ASSIGNMENT: Below are some records. Say in a single number how many of their lines include the word "backward".

MATERIAL TO PROCESS Block Start

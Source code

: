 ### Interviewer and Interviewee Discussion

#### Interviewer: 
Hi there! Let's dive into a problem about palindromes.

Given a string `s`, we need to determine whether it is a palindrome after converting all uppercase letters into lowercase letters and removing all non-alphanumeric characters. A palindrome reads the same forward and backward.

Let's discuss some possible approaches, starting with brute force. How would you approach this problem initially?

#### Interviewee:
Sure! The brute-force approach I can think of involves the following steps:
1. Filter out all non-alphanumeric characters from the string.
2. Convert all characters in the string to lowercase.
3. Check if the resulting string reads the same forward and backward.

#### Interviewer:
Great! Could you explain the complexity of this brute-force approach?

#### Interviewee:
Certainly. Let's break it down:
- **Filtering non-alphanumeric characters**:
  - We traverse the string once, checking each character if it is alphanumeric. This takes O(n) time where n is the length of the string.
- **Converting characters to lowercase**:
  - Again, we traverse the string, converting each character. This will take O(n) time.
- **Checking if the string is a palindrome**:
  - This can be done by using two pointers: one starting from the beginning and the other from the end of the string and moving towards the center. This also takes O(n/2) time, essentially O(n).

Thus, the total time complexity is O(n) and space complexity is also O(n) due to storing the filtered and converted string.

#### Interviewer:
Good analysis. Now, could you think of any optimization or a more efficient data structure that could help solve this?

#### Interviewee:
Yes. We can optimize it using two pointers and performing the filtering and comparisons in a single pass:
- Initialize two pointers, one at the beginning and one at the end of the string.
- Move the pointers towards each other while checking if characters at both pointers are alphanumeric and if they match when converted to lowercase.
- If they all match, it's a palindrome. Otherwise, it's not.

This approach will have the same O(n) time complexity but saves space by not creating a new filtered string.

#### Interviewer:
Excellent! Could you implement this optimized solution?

MATERIAL TO PROCESS Block End
MATERIAL TO PROCESS Block Start

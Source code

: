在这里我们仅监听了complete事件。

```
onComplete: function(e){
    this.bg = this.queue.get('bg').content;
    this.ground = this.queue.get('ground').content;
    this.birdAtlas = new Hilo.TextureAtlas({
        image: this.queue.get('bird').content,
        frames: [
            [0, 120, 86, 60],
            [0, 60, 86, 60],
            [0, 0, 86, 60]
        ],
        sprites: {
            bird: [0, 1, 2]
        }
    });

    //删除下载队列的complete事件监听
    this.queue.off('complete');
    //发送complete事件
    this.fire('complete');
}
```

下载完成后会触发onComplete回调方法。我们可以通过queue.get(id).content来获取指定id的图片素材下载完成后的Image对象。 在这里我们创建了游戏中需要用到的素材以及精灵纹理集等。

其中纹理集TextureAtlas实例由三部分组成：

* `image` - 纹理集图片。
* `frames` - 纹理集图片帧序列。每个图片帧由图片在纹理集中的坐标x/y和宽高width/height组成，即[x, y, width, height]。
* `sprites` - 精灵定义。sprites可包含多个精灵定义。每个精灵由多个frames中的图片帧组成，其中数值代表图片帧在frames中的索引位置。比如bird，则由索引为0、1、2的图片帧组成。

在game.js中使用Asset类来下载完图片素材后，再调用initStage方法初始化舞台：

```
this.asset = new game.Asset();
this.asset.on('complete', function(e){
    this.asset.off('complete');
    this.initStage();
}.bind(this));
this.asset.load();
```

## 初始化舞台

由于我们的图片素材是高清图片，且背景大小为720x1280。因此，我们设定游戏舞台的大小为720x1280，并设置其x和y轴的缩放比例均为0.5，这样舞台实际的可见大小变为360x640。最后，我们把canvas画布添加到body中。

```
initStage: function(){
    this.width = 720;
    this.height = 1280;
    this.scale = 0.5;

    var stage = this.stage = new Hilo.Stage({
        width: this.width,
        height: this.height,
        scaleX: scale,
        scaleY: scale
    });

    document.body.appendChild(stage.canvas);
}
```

MATERIAL TO PROCESS Block End

TASK ANSWER: 2